RECORD EXCERPTS:
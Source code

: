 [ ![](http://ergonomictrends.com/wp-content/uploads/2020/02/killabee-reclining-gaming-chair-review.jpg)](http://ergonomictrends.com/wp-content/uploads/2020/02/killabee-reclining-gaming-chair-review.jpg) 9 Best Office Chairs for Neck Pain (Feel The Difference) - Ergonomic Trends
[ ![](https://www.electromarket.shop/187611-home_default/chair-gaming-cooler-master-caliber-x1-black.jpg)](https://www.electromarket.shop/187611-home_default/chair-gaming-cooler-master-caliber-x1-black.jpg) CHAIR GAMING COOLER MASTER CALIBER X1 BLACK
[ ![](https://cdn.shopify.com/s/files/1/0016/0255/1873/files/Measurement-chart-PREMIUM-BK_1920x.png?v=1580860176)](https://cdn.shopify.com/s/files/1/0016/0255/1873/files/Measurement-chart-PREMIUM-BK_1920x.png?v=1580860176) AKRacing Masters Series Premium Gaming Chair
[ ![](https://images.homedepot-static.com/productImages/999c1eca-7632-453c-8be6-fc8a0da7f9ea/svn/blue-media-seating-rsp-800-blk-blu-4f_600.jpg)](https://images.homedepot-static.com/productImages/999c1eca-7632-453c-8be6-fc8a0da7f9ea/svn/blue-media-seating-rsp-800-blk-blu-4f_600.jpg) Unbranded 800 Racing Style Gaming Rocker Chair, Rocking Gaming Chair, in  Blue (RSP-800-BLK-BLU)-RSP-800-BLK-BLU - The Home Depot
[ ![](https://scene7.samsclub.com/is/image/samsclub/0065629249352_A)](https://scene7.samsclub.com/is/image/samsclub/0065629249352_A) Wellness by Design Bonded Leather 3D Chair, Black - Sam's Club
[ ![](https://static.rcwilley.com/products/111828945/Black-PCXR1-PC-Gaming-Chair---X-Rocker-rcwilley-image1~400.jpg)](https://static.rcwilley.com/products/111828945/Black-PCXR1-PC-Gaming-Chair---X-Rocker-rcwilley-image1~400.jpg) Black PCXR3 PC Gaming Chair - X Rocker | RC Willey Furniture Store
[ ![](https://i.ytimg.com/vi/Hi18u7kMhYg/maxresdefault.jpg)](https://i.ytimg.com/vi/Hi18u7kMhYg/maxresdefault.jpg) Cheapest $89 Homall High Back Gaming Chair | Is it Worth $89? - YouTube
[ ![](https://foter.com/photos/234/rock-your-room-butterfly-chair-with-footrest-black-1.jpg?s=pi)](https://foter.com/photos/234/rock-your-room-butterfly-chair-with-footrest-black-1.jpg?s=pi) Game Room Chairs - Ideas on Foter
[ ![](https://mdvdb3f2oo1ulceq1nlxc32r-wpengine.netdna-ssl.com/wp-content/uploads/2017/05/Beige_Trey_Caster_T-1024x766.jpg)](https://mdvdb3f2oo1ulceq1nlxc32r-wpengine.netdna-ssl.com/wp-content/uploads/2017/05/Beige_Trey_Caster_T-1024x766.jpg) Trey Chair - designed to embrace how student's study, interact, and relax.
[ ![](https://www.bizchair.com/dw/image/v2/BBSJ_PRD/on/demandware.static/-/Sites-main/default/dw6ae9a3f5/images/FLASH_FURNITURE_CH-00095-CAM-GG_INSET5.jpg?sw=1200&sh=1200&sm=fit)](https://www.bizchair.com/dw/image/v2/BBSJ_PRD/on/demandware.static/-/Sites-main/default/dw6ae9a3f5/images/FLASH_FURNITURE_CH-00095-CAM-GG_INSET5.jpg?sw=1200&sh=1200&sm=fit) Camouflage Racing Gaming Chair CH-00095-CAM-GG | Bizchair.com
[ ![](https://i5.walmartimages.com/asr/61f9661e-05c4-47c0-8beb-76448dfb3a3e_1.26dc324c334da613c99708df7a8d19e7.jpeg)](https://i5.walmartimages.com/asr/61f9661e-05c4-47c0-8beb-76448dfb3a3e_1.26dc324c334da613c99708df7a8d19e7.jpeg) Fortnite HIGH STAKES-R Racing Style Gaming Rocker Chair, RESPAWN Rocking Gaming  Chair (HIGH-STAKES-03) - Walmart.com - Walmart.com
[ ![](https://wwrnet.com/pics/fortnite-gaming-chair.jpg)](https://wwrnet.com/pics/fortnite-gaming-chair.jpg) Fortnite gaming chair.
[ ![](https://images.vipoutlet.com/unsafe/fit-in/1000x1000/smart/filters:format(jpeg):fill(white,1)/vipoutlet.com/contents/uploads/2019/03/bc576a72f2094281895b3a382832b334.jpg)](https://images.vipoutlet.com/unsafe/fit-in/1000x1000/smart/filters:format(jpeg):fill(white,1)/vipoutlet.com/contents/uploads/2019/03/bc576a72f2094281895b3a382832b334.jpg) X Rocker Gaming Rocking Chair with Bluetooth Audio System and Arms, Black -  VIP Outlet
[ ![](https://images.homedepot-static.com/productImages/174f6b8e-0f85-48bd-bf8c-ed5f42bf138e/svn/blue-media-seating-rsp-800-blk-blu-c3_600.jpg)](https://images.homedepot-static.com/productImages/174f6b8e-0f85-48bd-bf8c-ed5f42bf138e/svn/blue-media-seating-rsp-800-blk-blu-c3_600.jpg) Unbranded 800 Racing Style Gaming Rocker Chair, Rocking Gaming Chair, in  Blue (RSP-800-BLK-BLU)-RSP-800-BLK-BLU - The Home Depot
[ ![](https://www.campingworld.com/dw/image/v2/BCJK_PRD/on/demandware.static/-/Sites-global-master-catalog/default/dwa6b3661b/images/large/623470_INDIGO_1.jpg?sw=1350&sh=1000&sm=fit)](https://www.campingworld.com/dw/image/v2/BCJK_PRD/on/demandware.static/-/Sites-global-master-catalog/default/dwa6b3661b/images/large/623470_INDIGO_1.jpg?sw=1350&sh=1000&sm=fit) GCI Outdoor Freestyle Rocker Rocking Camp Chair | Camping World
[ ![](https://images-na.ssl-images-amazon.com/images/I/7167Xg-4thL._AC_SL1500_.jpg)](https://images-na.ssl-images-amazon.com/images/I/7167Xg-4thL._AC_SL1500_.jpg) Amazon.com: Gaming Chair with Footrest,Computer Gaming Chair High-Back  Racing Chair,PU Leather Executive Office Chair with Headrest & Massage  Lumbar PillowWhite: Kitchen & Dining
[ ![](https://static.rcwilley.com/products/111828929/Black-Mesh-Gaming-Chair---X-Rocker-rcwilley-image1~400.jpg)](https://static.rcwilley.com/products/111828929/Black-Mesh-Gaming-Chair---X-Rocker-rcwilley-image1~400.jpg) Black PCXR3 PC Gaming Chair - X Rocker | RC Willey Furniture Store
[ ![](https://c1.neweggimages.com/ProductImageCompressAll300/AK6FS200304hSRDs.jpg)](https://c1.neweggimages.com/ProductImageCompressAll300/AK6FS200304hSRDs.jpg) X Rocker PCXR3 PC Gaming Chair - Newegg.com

--

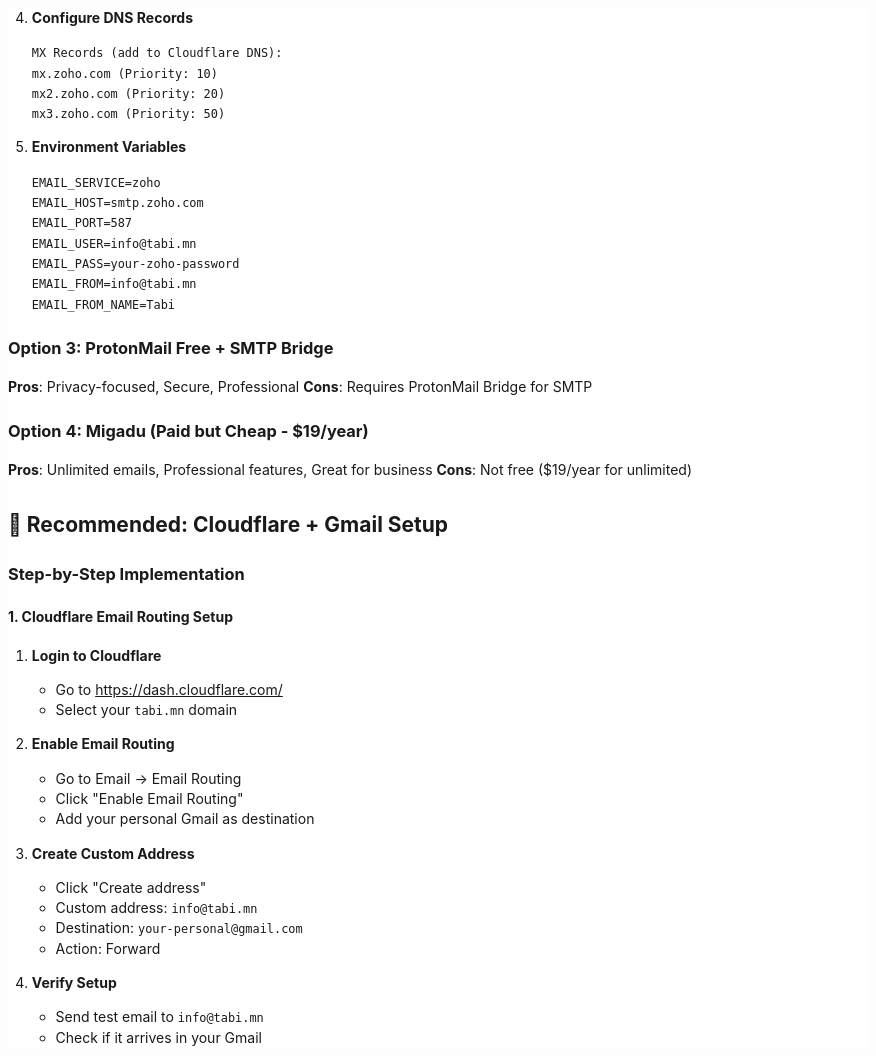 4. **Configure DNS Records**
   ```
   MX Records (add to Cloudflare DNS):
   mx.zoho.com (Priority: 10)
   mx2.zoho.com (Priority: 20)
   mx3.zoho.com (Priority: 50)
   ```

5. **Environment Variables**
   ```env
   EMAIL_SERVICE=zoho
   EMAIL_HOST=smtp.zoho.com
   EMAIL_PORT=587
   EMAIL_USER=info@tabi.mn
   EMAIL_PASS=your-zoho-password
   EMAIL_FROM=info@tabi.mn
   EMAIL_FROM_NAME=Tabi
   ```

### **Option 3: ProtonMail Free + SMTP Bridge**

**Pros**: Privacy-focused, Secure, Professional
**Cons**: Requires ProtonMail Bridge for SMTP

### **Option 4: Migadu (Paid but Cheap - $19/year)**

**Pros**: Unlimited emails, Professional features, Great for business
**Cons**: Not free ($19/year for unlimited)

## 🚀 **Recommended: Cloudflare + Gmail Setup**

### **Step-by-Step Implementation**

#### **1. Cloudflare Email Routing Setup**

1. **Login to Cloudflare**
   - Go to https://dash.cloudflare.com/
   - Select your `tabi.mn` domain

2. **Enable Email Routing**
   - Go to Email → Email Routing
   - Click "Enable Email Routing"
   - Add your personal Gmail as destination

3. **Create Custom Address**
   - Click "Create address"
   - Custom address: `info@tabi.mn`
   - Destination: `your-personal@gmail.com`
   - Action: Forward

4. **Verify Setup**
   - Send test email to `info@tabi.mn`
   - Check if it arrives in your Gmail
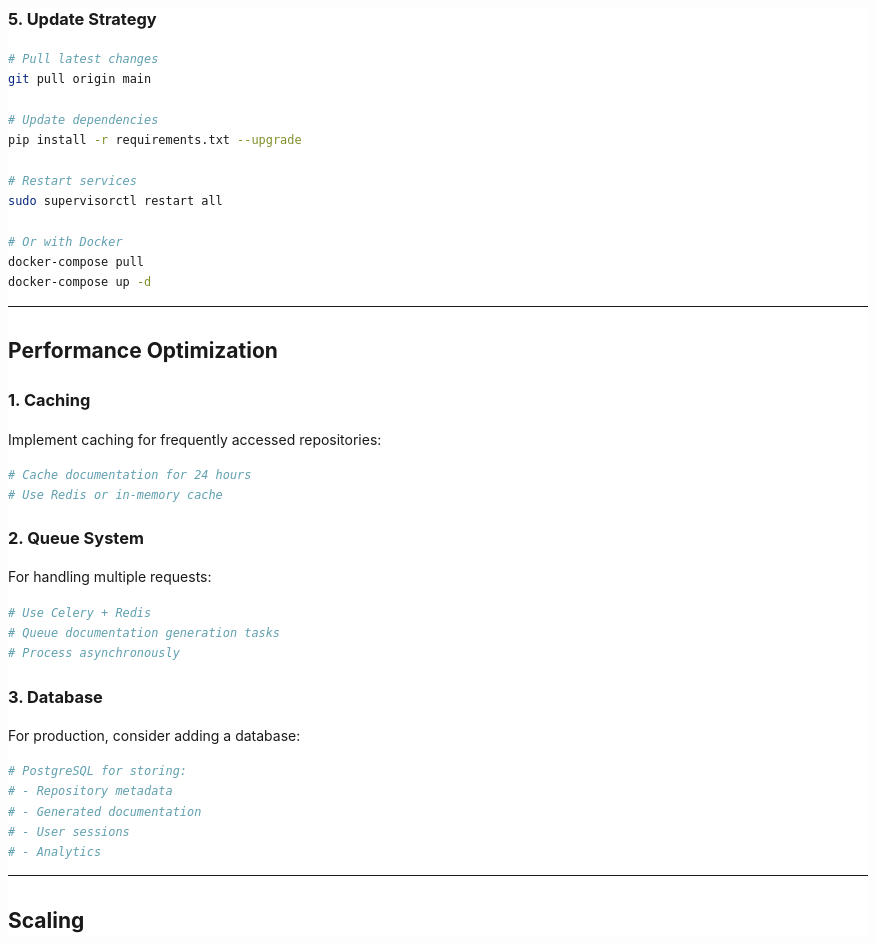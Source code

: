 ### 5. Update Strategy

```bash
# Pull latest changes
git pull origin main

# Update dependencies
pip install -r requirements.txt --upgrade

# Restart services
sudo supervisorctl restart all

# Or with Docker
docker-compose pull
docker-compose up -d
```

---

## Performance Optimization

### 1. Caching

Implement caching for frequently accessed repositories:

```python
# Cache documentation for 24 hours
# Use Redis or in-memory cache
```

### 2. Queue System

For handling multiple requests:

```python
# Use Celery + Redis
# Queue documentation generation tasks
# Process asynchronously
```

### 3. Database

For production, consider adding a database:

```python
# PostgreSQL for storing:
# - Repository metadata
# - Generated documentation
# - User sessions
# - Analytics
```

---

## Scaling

* * *

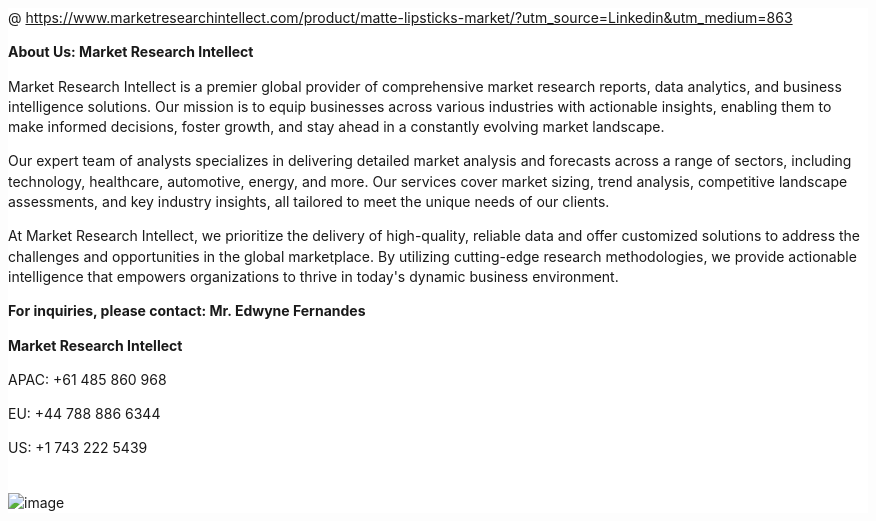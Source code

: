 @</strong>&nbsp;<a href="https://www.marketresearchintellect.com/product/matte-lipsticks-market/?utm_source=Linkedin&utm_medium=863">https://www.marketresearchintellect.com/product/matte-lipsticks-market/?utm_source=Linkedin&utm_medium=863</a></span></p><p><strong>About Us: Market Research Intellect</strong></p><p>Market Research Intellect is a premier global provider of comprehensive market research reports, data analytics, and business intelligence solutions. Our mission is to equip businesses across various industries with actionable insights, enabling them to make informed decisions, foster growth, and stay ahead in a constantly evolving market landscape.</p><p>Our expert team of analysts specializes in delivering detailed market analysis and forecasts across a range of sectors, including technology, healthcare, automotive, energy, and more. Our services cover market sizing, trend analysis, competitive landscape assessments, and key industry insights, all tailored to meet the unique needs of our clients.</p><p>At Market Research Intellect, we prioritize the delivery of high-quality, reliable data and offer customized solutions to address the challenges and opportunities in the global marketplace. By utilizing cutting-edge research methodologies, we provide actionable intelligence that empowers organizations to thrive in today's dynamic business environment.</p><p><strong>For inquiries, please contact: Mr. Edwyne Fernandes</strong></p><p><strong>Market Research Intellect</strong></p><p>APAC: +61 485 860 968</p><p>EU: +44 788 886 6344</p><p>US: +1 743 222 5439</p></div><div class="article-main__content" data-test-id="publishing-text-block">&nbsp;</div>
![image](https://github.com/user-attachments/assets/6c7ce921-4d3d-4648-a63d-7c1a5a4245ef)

WHAT THE TASK REQUIRES: Using the listing above, pick out each line that contains the word "Office", then copy it.

REPLY TO THE EXERCISE:
: [ ![](http://ergonomictrends.com/wp-content/uploads/2020/02/killabee-reclining-gaming-chair-review.jpg)](http://ergonomictrends.com/wp-content/uploads/2020/02/killabee-reclining-gaming-chair-review.jpg) 9 Best Office Chairs for Neck Pain (Feel The Difference) - Ergonomic Trends
[ ![](https://images-na.ssl-images-amazon.com/images/I/7167Xg-4thL._AC_SL1500_.jpg)](https://images-na.ssl-images-amazon.com/images/I/7167Xg-4thL._AC_SL1500_.jpg) Amazon.com: Gaming Chair with Footrest,Computer Gaming Chair High-Back  Racing Chair,PU Leather Executive Office Chair with Headrest & Massage  Lumbar PillowWhite: Kitchen & Dining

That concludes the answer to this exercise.